During my weekly sermon preparation, I have gleaned much from John A. Broadus’ commentary on Matthew. Before recommending it to another pastor, I decided to look up information about the author. According to SBTS, Broadus (1889-1895) was a Baptist pastor who later served the soldiers of the Confederate army.

For some, his involvement with the southern army should be an instant disqualification of his opinions about anything. It is too easy for us to look back on the Civil War and to declare how we would have handled things differently. We recognize the evils of slavery and are glad for the war that ended it. However, things were not so clear in the 1860’s. Good men on both sides saw other issues—besides slavery—that necessitated fighting the Civil War. Broadus spoke about this in an address some 21 years after the war.

“It is useless now to raise the question who was right. Perhaps in some respects, each side would now acknowledge that the other was nearest right; perhaps in some respects both sides were wrong. … Of one thing I feel certain, neither side can claim any monopoly of good intentions, of patriotic aims, nor even of wisdom. … But this much is plain — the war had to come.”

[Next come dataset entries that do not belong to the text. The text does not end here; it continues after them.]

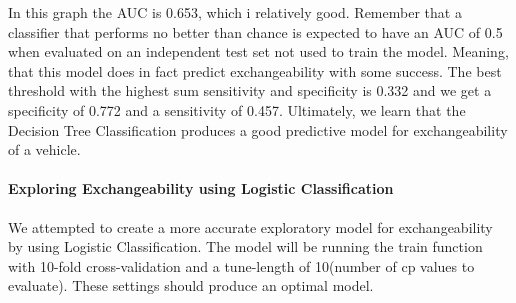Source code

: \documentclass[
]{article}
\begin{document}
In this graph the AUC is 0.653, which i relatively good. Remember that a
classifier that performs no better than chance is expected to have an
AUC of 0.5 when evaluated on an independent test set not used to train
the model. Meaning, that this model does in fact predict exchangeability
with some success. The best threshold with the highest sum sensitivity
and specificity is 0.332 and we get a specificity of 0.772 and a
sensitivity of 0.457. Ultimately, we learn that the Decision Tree
Classification produces a good predictive model for exchangeability of a
vehicle.

\hypertarget{exploring-exchangeability-using-logistic-classification}{%
\paragraph{Exploring Exchangeability using Logistic
Classification}\label{exploring-exchangeability-using-logistic-classification}}

We attempted to create a more accurate exploratory model for
exchangeability by using Logistic Classification. The model will be
running the train function with 10-fold cross-validation and a
tune-length of 10(number of cp values to evaluate). These settings
should produce an optimal model.
\end{document}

Address at Cave Hill Cemetery, Louisville, May 22, 1886

Today, many take strong positions about the Civil War. Some have even pulled down statues of Confederate war heroes. I wonder, though, how many know enough about these soldiers and the Civil War to truly understand why good men chose to fight on one side or the other. Perhaps we ought to listen more to those who experienced the war and seek to learn from them. Perhaps, then, we will be able to understand the conflict and avoid similar problems in the future.